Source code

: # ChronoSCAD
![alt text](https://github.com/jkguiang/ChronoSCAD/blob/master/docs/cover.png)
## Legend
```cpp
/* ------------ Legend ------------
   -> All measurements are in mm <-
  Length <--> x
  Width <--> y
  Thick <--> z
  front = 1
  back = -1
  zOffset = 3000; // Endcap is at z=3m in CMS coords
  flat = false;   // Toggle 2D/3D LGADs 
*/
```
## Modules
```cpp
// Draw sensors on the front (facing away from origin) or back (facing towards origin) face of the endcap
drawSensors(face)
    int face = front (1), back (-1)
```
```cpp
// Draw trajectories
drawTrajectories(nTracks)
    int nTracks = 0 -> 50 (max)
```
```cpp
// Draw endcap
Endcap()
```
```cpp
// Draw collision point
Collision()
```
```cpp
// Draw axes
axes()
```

**Problem requirements**
Return every line of the material in which the word "ChronoSCAD" is found.

**Result for this task**
: # ChronoSCAD
![alt text](https://github.com/jkguiang/ChronoSCAD/blob/master/docs/cover.png)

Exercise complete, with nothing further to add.